Financial assistance and the Companies Act

One of the more significant changes that the “new” Companies Act, 71 of 2008, brought about was that a company may now provide financial assistance to prospective shareholders to subscribe for shares in that company. In other words, it may lend persons money to enable them to subscribe for shares in the lender (although other forms of financial assistance is also contemplated – see below). Previously, in terms of section 38 of the now repealed Companies Act, 61 of 1973, this was not allowed.

In terms of section 44 of the “new” Companies Act, financial assistance by a company would include extending a loan, guarantee or the providing of security to enable a person to obtain funding for purposes of acquiring shares in that company. Section 44 seeks to regularise such instances of financial assistance however, and this would extend beyond the mere granting of a loan to a would-be shareholder. The wide definition of “financial assistance” makes it clear that the section covers various scenarios and also specifically where financial assistance by a company is provided to anyone not only for the purpose of enabling him or her to subscribe for shares in that company, but also if the assistance is to enable shares to be acquired in a related company.

The purpose of the provision is quite clearly to protect existing shareholders. For example: if a company were to lend money to a prospective shareholder who is subsequently unable to repay the assisting company, that company would have effectively diluted the shareholding interests of the existing shareholders (who would have paid cash for their shares), whilst the new shareholder who is unable to repay the company still has an interest left in the company (and indirectly therefore to the cash subscription proceeds of the other shareholders).

Notwithstanding the potential negative effect of allowing shares to be subscribed for in a company on loan account, it is foreseeable that such financial assistance may be required from time to time for genuine commercial purposes and transactions that would otherwise not have been feasible. B-BBEE transactions are an excellent example of this.

For a company to give financial assistance to a would-be shareholder, the directors of the company must be satisfied that the financial assistance is fair and reasonable to the company, and further that the company will be solvent and liquid thereafter. They must also ensure that this is not in contravention of the company’s Memorandum of Incorporation. If in breach of any of these conditions, the directors may potentially be held personally liable.
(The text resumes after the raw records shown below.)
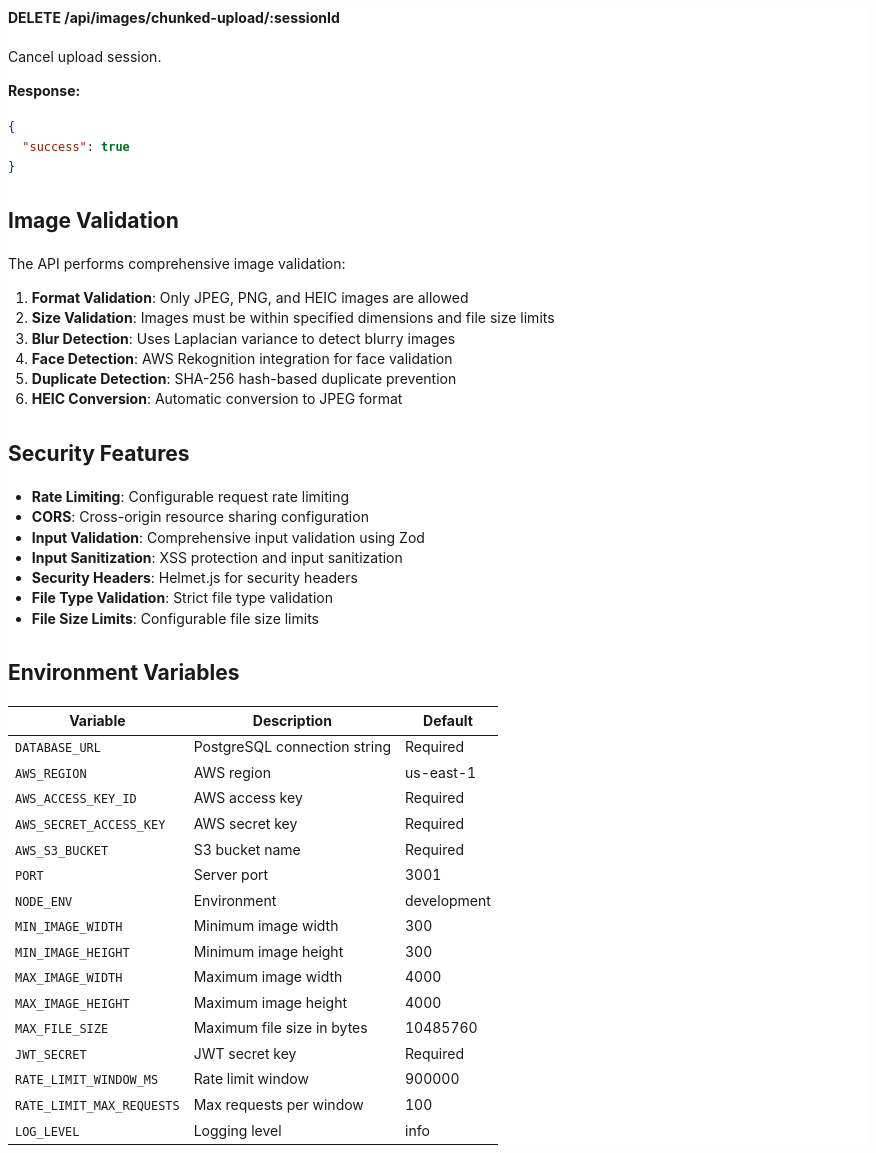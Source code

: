 #### DELETE /api/images/chunked-upload/:sessionId
Cancel upload session.

**Response:**
```json
{
  "success": true
}
```

## Image Validation

The API performs comprehensive image validation:

1. **Format Validation**: Only JPEG, PNG, and HEIC images are allowed
2. **Size Validation**: Images must be within specified dimensions and file size limits
3. **Blur Detection**: Uses Laplacian variance to detect blurry images
4. **Face Detection**: AWS Rekognition integration for face validation
5. **Duplicate Detection**: SHA-256 hash-based duplicate prevention
6. **HEIC Conversion**: Automatic conversion to JPEG format

## Security Features

- **Rate Limiting**: Configurable request rate limiting
- **CORS**: Cross-origin resource sharing configuration
- **Input Validation**: Comprehensive input validation using Zod
- **Input Sanitization**: XSS protection and input sanitization
- **Security Headers**: Helmet.js for security headers
- **File Type Validation**: Strict file type validation
- **File Size Limits**: Configurable file size limits

## Environment Variables

| Variable | Description | Default |
|----------|-------------|---------|
| `DATABASE_URL` | PostgreSQL connection string | Required |
| `AWS_REGION` | AWS region | us-east-1 |
| `AWS_ACCESS_KEY_ID` | AWS access key | Required |
| `AWS_SECRET_ACCESS_KEY` | AWS secret key | Required |
| `AWS_S3_BUCKET` | S3 bucket name | Required |
| `PORT` | Server port | 3001 |
| `NODE_ENV` | Environment | development |
| `MIN_IMAGE_WIDTH` | Minimum image width | 300 |
| `MIN_IMAGE_HEIGHT` | Minimum image height | 300 |
| `MAX_IMAGE_WIDTH` | Maximum image width | 4000 |
| `MAX_IMAGE_HEIGHT` | Maximum image height | 4000 |
| `MAX_FILE_SIZE` | Maximum file size in bytes | 10485760 |
| `JWT_SECRET` | JWT secret key | Required |
| `RATE_LIMIT_WINDOW_MS` | Rate limit window | 900000 |
| `RATE_LIMIT_MAX_REQUESTS` | Max requests per window | 100 |
| `LOG_LEVEL` | Logging level | info |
Typically, the shareholders of the company must also approve thereof by way of a special resolution.

This article is a general information sheet and should not be used or relied upon as professional advice. No liability can be accepted for any errors or omissions nor for any loss or damage arising from reliance upon any information herein. Always contact your financial adviser for specific and detailed advice. Errors and omissions excepted (E&OE)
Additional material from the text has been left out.